Part of Advances in Neural Information Processing Systems 33 (NeurIPS 2020)
Jongmin Lee, Byung-Jun Lee, Kee-Eung Kim
Many real-world sequential decision problems involve multiple action variables whose control frequencies are different, such that actions take their effects at different periods. While these problems can be formulated with the notion of multiple action persistences in factored-action MDP (FA-MDP), it is non-trivial to solve them efficiently since an action-persistent policy constructed from a stationary policy can be arbitrarily suboptimal, rendering solution methods for the standard FA-MDPs hardly applicable.

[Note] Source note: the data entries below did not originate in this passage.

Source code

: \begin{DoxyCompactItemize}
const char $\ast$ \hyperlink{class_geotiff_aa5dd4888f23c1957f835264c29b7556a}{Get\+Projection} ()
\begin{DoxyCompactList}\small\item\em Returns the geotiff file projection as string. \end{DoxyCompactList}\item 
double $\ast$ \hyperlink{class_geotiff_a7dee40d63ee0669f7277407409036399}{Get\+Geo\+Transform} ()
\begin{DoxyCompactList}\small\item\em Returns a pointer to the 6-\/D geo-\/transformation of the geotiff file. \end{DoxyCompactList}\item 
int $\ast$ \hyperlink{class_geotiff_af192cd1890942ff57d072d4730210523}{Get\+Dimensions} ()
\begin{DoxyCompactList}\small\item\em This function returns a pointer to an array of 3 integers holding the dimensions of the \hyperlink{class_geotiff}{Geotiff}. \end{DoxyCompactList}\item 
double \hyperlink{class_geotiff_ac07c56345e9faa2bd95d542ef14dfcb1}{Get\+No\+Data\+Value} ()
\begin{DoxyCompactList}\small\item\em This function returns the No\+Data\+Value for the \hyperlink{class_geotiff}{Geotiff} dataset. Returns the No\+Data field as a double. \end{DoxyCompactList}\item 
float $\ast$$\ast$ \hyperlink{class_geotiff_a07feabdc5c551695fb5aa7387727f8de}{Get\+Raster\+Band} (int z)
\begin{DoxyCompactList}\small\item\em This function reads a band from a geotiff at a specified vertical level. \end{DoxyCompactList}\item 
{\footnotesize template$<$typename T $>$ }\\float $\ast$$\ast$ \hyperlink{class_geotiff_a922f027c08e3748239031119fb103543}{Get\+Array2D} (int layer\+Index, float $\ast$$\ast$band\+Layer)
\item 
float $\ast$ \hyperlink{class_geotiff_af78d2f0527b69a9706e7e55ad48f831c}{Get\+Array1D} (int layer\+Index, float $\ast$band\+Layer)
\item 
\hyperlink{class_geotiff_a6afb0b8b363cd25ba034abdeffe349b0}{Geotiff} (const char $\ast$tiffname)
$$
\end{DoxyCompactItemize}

In this paper, we formalize the problem of multiple control frequencies in RL and provide its efficient solution method. Our proposed method, Action-Persistent Policy Iteration (AP-PI), provides a theoretical guarantee on the convergence to an optimal solution while incurring only a factor of $|A|$ increase in time complexity during policy improvement step, compared to the standard policy iteration for FA-MDPs. Extending this result, we present Action-Persistent Actor-Critic (AP-AC), a scalable RL algorithm for high-dimensional control tasks. In the experiments, we demonstrate that AP-AC significantly outperforms the baselines on several continuous control tasks and a traffic control simulation, which highlights the effectiveness of our method that directly optimizes the periodic non-stationary policy for tasks with multiple control frequencies.